**SUPPLIED DATA**
● ● ●

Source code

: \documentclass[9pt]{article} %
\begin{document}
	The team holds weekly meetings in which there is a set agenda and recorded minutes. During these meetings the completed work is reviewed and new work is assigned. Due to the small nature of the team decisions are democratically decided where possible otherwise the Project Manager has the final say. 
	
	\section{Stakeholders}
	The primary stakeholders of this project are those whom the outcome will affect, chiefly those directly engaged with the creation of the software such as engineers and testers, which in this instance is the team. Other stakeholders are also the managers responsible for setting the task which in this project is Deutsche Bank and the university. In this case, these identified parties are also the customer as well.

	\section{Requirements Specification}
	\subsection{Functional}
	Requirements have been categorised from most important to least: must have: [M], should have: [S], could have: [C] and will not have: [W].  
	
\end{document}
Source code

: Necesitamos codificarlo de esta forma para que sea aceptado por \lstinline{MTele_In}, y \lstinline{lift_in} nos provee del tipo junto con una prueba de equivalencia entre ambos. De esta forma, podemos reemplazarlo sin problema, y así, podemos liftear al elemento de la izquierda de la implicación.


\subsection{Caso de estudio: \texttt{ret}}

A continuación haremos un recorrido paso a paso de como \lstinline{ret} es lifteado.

● ● ●

**YOUR INSTRUCTIONS**
Each entry in the data should be restated exactly as it was written.

**EXPECTED OUTPUT**
Source code

: \documentclass[9pt]{article} %
\begin{document}
	The team holds weekly meetings in which there is a set agenda and recorded minutes. During these meetings the completed work is reviewed and new work is assigned. Due to the small nature of the team decisions are democratically decided where possible otherwise the Project Manager has the final say. 
	
	\section{Stakeholders}
	The primary stakeholders of this project are those whom the outcome will affect, chiefly those directly engaged with the creation of the software such as engineers and testers, which in this instance is the team. Other stakeholders are also the managers responsible for setting the task which in this project is Deutsche Bank and the university. In this case, these identified parties are also the customer as well.

	\section{Requirements Specification}
	\subsection{Functional}
	Requirements have been categorised from most important to least: must have: [M], should have: [S], could have: [C] and will not have: [W].  
	
\end{document}
Source code

: Necesitamos codificarlo de esta forma para que sea aceptado por \lstinline{MTele_In}, y \lstinline{lift_in} nos provee del tipo junto con una prueba de equivalencia entre ambos. De esta forma, podemos reemplazarlo sin problema, y así, podemos liftear al elemento de la izquierda de la implicación.


\subsection{Caso de estudio: \texttt{ret}}

A continuación haremos un recorrido paso a paso de como \lstinline{ret} es lifteado.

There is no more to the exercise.